Strategy 2: Focus, and be picky

Reliable Integration Services' Valerie Perlowitz: "Having small business status doesn't necessarily give you the right to get any work on a contract. You still have to be good at what you do."

A successful small business excels at a few things, said Valerie Perlowitz, president and chief executive officer of Reliable Integration Services Inc. in Dunn Loring, Va.

"If you say, I am going to do business process re-engineering, networking, software development, etc., etc., you never build a base of clients and the infrastructure to support them," she said.

Reliable, a 14-year-old, woman-owned small business, specializes in networking solutions.
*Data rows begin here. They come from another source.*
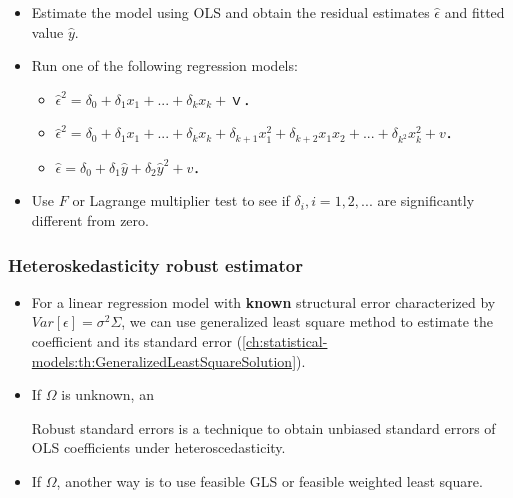 \begin{refsection}
\begin{method}\cite[280]{wooldridge2015introductory}
\begin{itemize}
	\item Estimate the model using OLS and obtain the residual estimates $\hat{\epsilon}$ and fitted value $\hat{y}$. 
	\item Run one of the following regression models:
	\begin{itemize}
		\item $\hat{\epsilon}^2 = \delta_0 + \delta_1x_1 + ... + \delta_k x_k +　ｖ．$
\item $\hat{\epsilon}^2 = \delta_0 + \delta_1x_1 + ... + \delta_k x_k + \delta_{k+1}x_1^2 + \delta_{k+2}x_1x_2 + ... +\delta_{k^2} x_k^2 +　v．$
\item $\hat{\epsilon} = \delta_0 + \delta_1\hat{y} + \delta_2 \hat{y}^2 +　v．$
	\end{itemize}
	\item Use $F$ or Lagrange multiplier test to see if $\delta_i, i=1,2,...$ are significantly different from zero. 
\end{itemize}	
\end{method}



\subsubsection{Heteroskedasticity robust estimator}

\begin{remark}\hfill
\begin{itemize}
	\item For a linear regression model with \textbf{known} structural error characterized by $Var[\epsilon] = \sigma^2 \Sigma$, we can use generalized least square method to estimate the coefficient and its standard error (\autoref{ch:statistical-models:th:GeneralizedLeastSquareSolution}). 
	\item If $\Omega$ is unknown, an 
	
	Robust standard errors is a technique to obtain unbiased standard errors of OLS coefficients under heteroscedasticity.
	\item If $\Omega$, another way is to use feasible GLS or feasible weighted least square. 
\end{itemize}	
\end{remark}




\end{refsection}
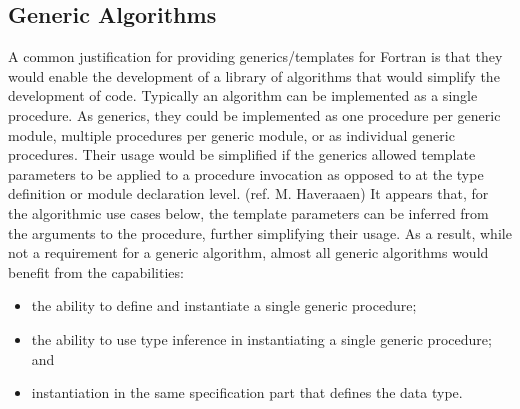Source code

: \documentclass{article}
\newcounter{requirement}
\begin{document}
\subsection{Generic Algorithms}

A common justification for providing generics/templates for Fortran is
that they would enable the development of a library of algorithms that
would simplify the development of code.
Typically an algorithm can be implemented as a single procedure.
As generics, they could be implemented as one
procedure per generic module, multiple procedures per generic
module, or as individual generic procedures.
Their usage would be simplified if the generics allowed template
parameters to be applied to a procedure invocation as opposed to at
the type definition or module declaration level.  (ref. M. Haveraaen)
It appears that, for the algorithmic use cases below, the template
parameters can be inferred from the arguments to the procedure,
further simplifying their usage. As a result, while  not a requirement
for a generic algorithm, almost all generic algorithms would benefit
from   the  capabilities:
\begin{itemize}
\item the ability to define and instantiate a single generic procedure;

\item the ability to use type inference in instantiating a single
  generic procedure; and

\item instantiation in the same specification part that defines the
  data type.
\end{itemize}
\end{document}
The firm employs about 50 people and has revenue of less than $10 million a year.

As small businesses grow, they find themselves competing against much larger firms with a wider range of capabilities, so they must use their bid and proposal dollars wisely, said Gregory Freeland, president of mid-sized RGII Technologies Inc. in Annapolis, Md.
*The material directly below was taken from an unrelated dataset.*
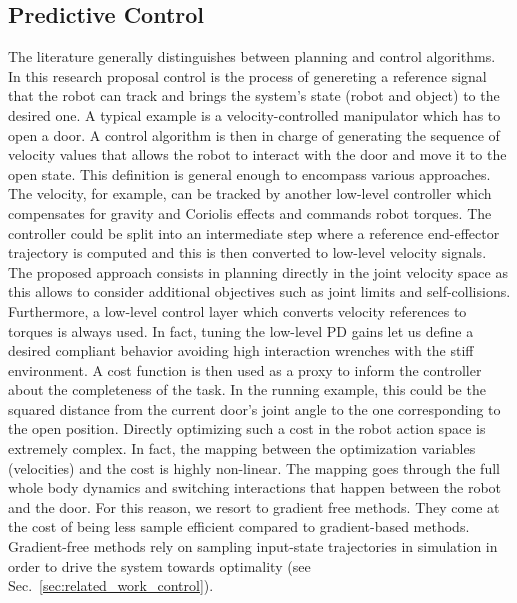 \subsection{Predictive Control}
The literature generally distinguishes between planning and control algorithms. In this research proposal control is the process of genereting a reference signal that the robot can track and brings the system's state (robot and object) to the desired one. A typical example is a velocity-controlled manipulator which has to open a door. A control algorithm is then in charge of generating the sequence of velocity values that allows the robot to interact with the door and move it to the open state. This definition is general enough to encompass various approaches. The velocity, for example, can be tracked by another low-level controller which compensates for gravity and Coriolis effects and commands robot torques. The controller could be split into an intermediate step where a reference end-effector trajectory is computed and this is then converted to low-level velocity signals. The proposed approach consists in planning directly in the joint velocity space as this allows to consider additional objectives such as joint limits and self-collisions. Furthermore, a low-level control layer which converts velocity references to torques is always used. In fact, tuning the low-level PD gains let us define a desired compliant behavior avoiding high interaction wrenches with the stiff environment. 
A cost function is then used as a proxy to inform the controller about the completeness of the task. In the running example, this could be the squared distance from the current door's joint angle to the one corresponding to the open position. 
Directly optimizing such a cost in the robot action space is extremely complex. In fact, the mapping between the optimization variables (velocities) and the cost is highly non-linear. The mapping goes through the full whole body dynamics and switching interactions that happen between the robot and the door. For this reason, we resort to gradient free methods. They come at the cost of being less sample efficient compared to gradient-based methods. Gradient-free methods rely on sampling input-state trajectories in simulation in order to drive the system towards optimality (see Sec.~\ref{sec:related_work_control}).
Small companies "bid on everything," he said. "As you get bigger, you have to bid less."

RGII, a 13-year-old, 350-employee company, focuses on information security, software development, information management and program management. It has $50 million in annual revenue.
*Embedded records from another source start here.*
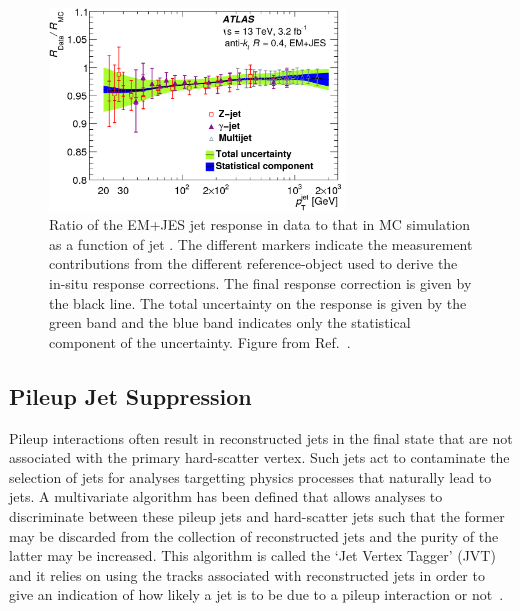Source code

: \begin{figure}[!htb]
    \begin{center}
        \includegraphics[width=0.7\textwidth]{figures/chapter3/jets/jet_corr_insitu}
        \caption{
            Ratio of the EM+JES jet response in data to that in MC simulation as a function of jet \pT.
            The different markers indicate the measurement contributions from the different
            reference-object used to derive the in-situ response corrections.
            The final response correction is given by the black line.
            The total uncertainty on the response is given by the green band and the blue band
            indicates only the statistical component of the uncertainty.
            Figure from Ref.~\cite{Aaboud:2017jcu}.
        }
        \label{fig:jet_corr_insitu}
    \end{center}
\end{figure}
\FloatBarrier

%
%
\subsection{Pileup Jet Suppression}
\label{sec:jvt}

Pileup interactions often result in reconstructed jets in the final state that are not associated with the
primary hard-scatter vertex.
Such jets act to contaminate the selection of jets for analyses targetting physics processes that
naturally lead to jets.
A multivariate algorithm has been defined that allows analyses to discriminate between these pileup jets
and hard-scatter jets such that the former may be discarded from the collection of reconstructed
jets and the purity of the latter may be increased.
This algorithm is called the `Jet Vertex Tagger' (JVT) and it relies on using the tracks
associated with reconstructed jets in order to give an indication of how likely a jet
is to be due to a pileup interaction or not~\cite{JVT}.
RGII narrows down the jobs it will pursue by working on its bids at least six months in advance of the agency's request for proposal, Freeland said. Staff members research the proposed project and work to get RGII's capabilities incorporated into the agency's statement of work, or description of tasks to be performed under the upcoming contract.

"If I have a product or past performance that I think is unique, I need to get that into the statement of work," Freeland said.